* _Problem details_: Say how many of the lines below hold "defineProperty", writing the number and nothing more.
+--
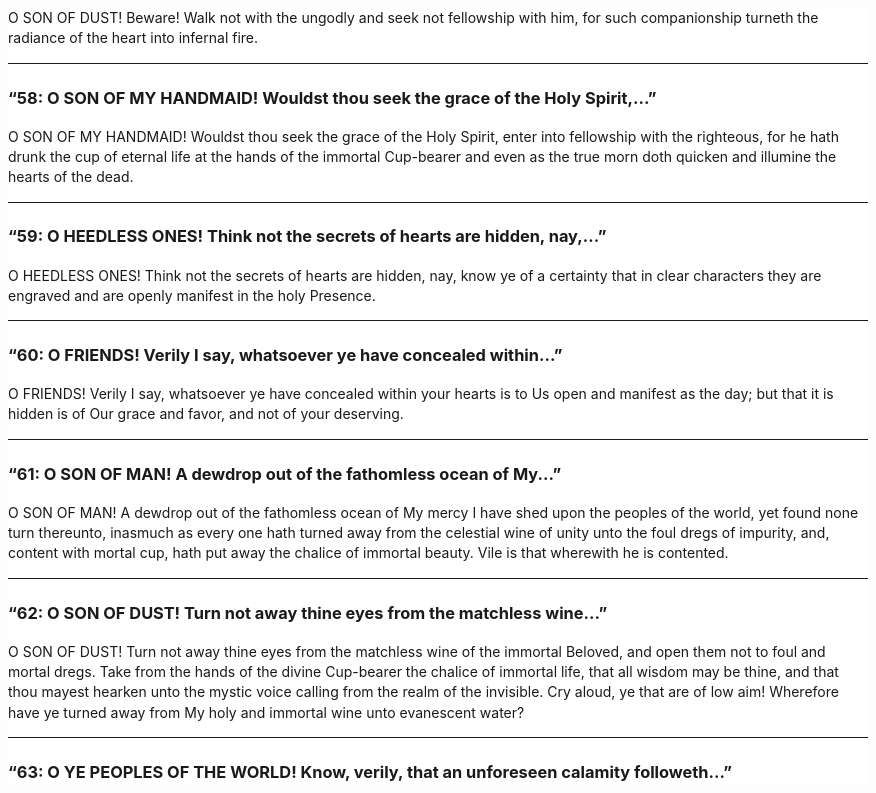 O SON OF DUST! Beware! Walk not with the ungodly and seek not fellowship with him, for such companionship turneth the radiance of the heart into infernal fire.

---

### “58: O SON OF MY HANDMAID! Wouldst thou seek the grace of the Holy Spirit,...”

O SON OF MY HANDMAID! Wouldst thou seek the grace of the Holy Spirit, enter into fellowship with the righteous, for he hath drunk the cup of eternal life at the hands of the immortal Cup-bearer and even as the true morn doth quicken and illumine the hearts of the dead.

---

### “59: O HEEDLESS ONES! Think not the secrets of hearts are hidden, nay,...”

O HEEDLESS ONES! Think not the secrets of hearts are hidden, nay, know ye of a certainty that in clear characters they are engraved and are openly manifest in the holy Presence.

---

### “60: O FRIENDS! Verily I say, whatsoever ye have concealed within...”

O FRIENDS! Verily I say, whatsoever ye have concealed within your hearts is to Us open and manifest as the day; but that it is hidden is of Our grace and favor, and not of your deserving.

---

### “61: O SON OF MAN! A dewdrop out of the fathomless ocean of My...”

O SON OF MAN! A dewdrop out of the fathomless ocean of My mercy I have shed upon the peoples of the world, yet found none turn thereunto, inasmuch as every one hath turned away from the celestial wine of unity unto the foul dregs of impurity, and, content with mortal cup, hath put away the chalice of immortal beauty. Vile is that wherewith he is contented.

---

### “62: O SON OF DUST! Turn not away thine eyes from the matchless wine...”

O SON OF DUST! Turn not away thine eyes from the matchless wine of the immortal Beloved, and open them not to foul and mortal dregs. Take from the hands of the divine Cup-bearer the chalice of immortal life, that all wisdom may be thine, and that thou mayest hearken unto the mystic voice calling from the realm of the invisible. Cry aloud, ye that are of low aim! Wherefore have ye turned away from My holy and immortal wine unto evanescent water?

---

### “63: O YE PEOPLES OF THE WORLD! Know, verily, that an unforeseen calamity followeth...”
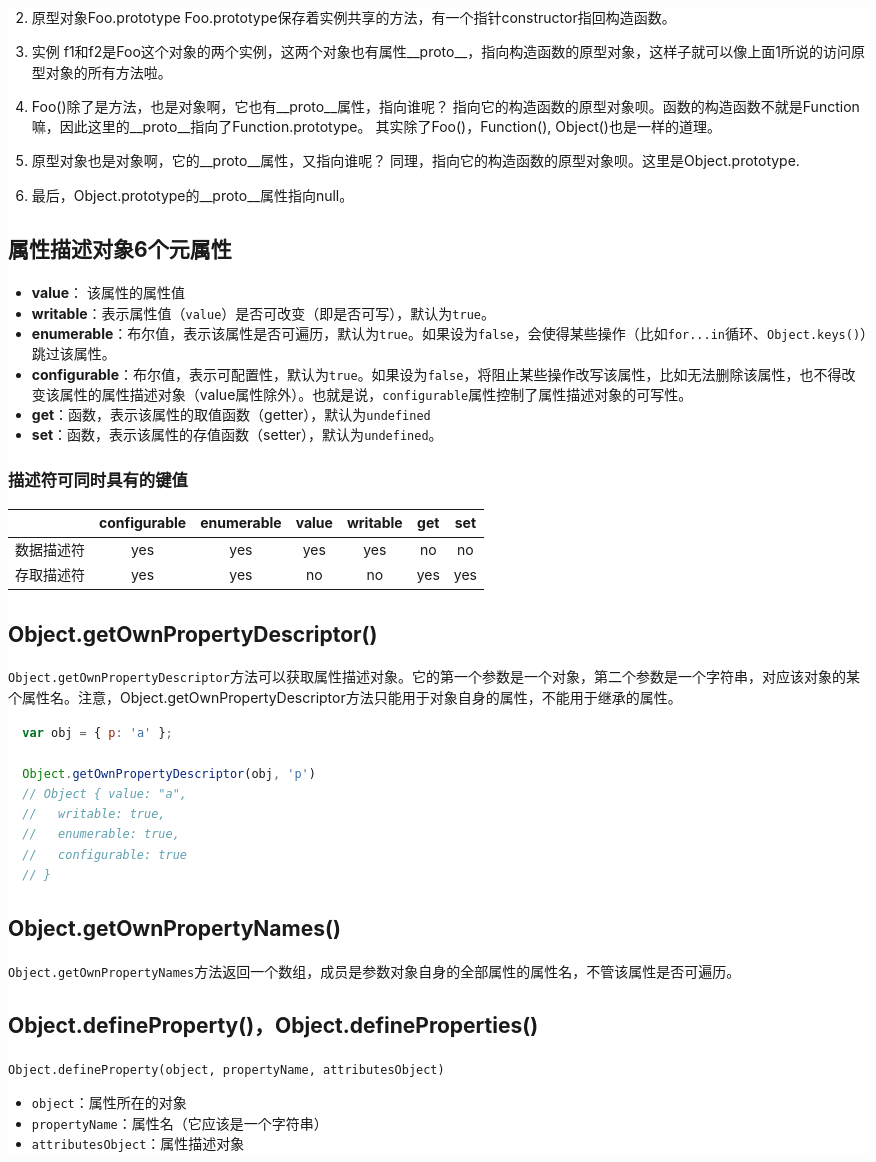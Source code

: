 2. 原型对象Foo.prototype
Foo.prototype保存着实例共享的方法，有一个指针constructor指回构造函数。

3. 实例
f1和f2是Foo这个对象的两个实例，这两个对象也有属性__proto__，指向构造函数的原型对象，这样子就可以像上面1所说的访问原型对象的所有方法啦。

4. Foo()除了是方法，也是对象啊，它也有__proto__属性，指向谁呢？
指向它的构造函数的原型对象呗。函数的构造函数不就是Function嘛，因此这里的__proto__指向了Function.prototype。
其实除了Foo()，Function(), Object()也是一样的道理。

5. 原型对象也是对象啊，它的__proto__属性，又指向谁呢？
同理，指向它的构造函数的原型对象呗。这里是Object.prototype.

6. 最后，Object.prototype的__proto__属性指向null。

## 属性描述对象6个元属性
* **value**： 该属性的属性值
* **writable**：表示属性值（`value`）是否可改变（即是否可写），默认为`true`。
* **enumerable**：布尔值，表示该属性是否可遍历，默认为`true`。如果设为`false`，会使得某些操作（比如`for...in`循环、`Object.keys()`）跳过该属性。
* **configurable**：布尔值，表示可配置性，默认为`true`。如果设为`false`，将阻止某些操作改写该属性，比如无法删除该属性，也不得改变该属性的属性描述对象（value属性除外）。也就是说，`configurable`属性控制了属性描述对象的可写性。
* **get**：函数，表示该属性的取值函数（getter），默认为`undefined`
* **set**：函数，表示该属性的存值函数（setter），默认为`undefined`。

### 描述符可同时具有的键值

|          | configurable | enumerable | value | writable | get | set |
|----------|:------------:|:----------:|:-----:|:--------:|:---:|:---:|
| 数据描述符| yes | yes | yes | yes | no | no |
| 存取描述符| yes | yes | no | no | yes | yes |
## Object.getOwnPropertyDescriptor()
`Object.getOwnPropertyDescriptor`方法可以获取属性描述对象。它的第一个参数是一个对象，第二个参数是一个字符串，对应该对象的某个属性名。注意，Object.getOwnPropertyDescriptor方法只能用于对象自身的属性，不能用于继承的属性。
```JavaScript
  var obj = { p: 'a' };

  Object.getOwnPropertyDescriptor(obj, 'p')
  // Object { value: "a",
  //   writable: true,
  //   enumerable: true,
  //   configurable: true
  // }
```

## Object.getOwnPropertyNames()
`Object.getOwnPropertyNames`方法返回一个数组，成员是参数对象自身的全部属性的属性名，不管该属性是否可遍历。

## Object.defineProperty()，Object.defineProperties()
`Object.defineProperty(object, propertyName, attributesObject)`
* `object`：属性所在的对象
* `propertyName`：属性名（它应该是一个字符串）
* `attributesObject`：属性描述对象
+--
* _Exercise solution_: 2